By Tina Comeau
Although students walked through the doors for the start of classes in September, the official opening of the Yarmouth Consolidated Memorial High School on Forest Street took place on Monday, Dec. 17. Education Minister Ramona Jennex spoke to students, staff and visitors saying the facility was constructed to stand the test of time and to offer students the education they’ll need to prepare them for life beyond high school, including when they trade in textbooks for jobs.
“Your principal made a comment to me as I was coming in about Yarmouth, and I agree with him 100 per cent, you do feel the warmth and a real sense of community when you’re coming into this school,” said Jennex.
“Schools play a very important role in every community,” she added. “They are not only centres for learning, as everyone here knows they are also centres for the community to gather.”
This school, built to replace the one on Parade Street, houses around 950 students in Grades 9 to 12. It includes 29 classrooms, dedicated science labs, an art room, a raised drama room and a cafeteria-auditorium space. The grounds feature a basketball court and a soccer field, although the soccer field can’t yet be used.
The school is also the first in the province to incorporate Leadership in Energy and Environmental Design (LEED) gold standards, says the Department of Education. Environmentally-friendly design elements were incorporated into the design and construction of the $20-million school, which, Jennex noted, includes increased use of daylight for illumination inside the building and a wood-pellet burner system to help heat the school.
"The new school is a huge improvement over where we were before. It's bigger, brighter and there are more places to play sports, study or just hang out," said Kallie Hood, co-president of the school's student council.
Co-president Allie Berry spoke about what a difference the school makes in the lives of students, compared to the former high school.
“Before this school was built, we were in a school that was built for an old era of learning. The classrooms were small, the paint was looking old and there wasn’t as much technology compared to the building we are in now,” said Berry.
Acting school principal Don Berry said the school is a significant improvement over the old school.
Still, while the official opening of the school was a celebration of the facility, there are issues being worked out.
One deals with concerns over air quality. The board has conducted air quality tests given that it has fielded concerns about the air quality of the building from some staff and parents. All of the tests have yielded results that show the air quality is within normal limits, but the board and the province will be conducting more tests.
“This is a brand new building and as you know sometimes brand new buildings come with a few little hiccups that need to be ironed out,” said Jennex when asked about the testing. “There was a concern about air quality and there’s been a number of air quality tests and they’ve all come back as showing there is no problem with the air quality, but that’s not to say that we’re going to stop there. If people are still feeling that there’s problems there is going to be further investigation and I will be speaking to the board about that.”
Another issue concerns the gymnasium.
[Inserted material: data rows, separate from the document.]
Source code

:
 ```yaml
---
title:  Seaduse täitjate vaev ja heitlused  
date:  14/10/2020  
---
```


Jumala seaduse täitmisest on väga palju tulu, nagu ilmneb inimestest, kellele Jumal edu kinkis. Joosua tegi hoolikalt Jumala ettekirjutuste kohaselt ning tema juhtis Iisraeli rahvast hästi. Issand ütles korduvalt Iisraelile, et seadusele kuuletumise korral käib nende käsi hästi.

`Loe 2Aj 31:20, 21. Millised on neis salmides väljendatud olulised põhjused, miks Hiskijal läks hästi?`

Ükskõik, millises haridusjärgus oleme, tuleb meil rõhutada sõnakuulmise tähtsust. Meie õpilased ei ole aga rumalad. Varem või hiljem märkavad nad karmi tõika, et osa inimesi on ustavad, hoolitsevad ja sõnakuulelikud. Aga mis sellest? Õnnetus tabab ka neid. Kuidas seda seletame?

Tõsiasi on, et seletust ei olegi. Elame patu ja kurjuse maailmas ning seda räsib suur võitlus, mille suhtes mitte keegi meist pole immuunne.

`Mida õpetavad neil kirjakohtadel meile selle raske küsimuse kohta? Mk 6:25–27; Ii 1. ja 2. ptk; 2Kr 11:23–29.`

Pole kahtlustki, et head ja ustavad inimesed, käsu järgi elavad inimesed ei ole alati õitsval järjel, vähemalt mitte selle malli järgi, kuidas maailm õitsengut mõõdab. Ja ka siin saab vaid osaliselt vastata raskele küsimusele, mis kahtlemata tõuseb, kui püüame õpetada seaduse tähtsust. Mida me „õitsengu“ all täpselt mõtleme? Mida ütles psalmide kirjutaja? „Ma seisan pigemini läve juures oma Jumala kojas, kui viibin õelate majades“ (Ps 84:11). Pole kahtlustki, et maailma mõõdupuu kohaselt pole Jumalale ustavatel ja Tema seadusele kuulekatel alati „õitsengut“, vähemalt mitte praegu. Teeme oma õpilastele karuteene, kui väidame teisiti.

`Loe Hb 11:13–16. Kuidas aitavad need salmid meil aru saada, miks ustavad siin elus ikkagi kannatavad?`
Since the school has opened the student population as a whole cannot be in the gymnasium all at the same time because the gym does not have the proper amount of exit doors to address the occupant load when all students are present.
Therefore what happens is one or two grade levels sit in the cafeteria and watch presentations or ceremonies live on video, while the other grade levels are in the gym. During the Dec. 17 official opening it was the Grade 10 students who were in the cafeteria.
In his remarks Berry said they hope to have this situation rectified soon so that all students can be in the gym at the same time.
The Tri-County Regional School Board’s director of operations Steve Stoddard says the board has also raised this issue as part of a list of deficiencies that need to be addressed with the opening of the school.
“There needs to be another set of exit doors,” says Stoddard. “(The gym) was designed for 950 but somewhere along the plans they missed another set of exit doors.”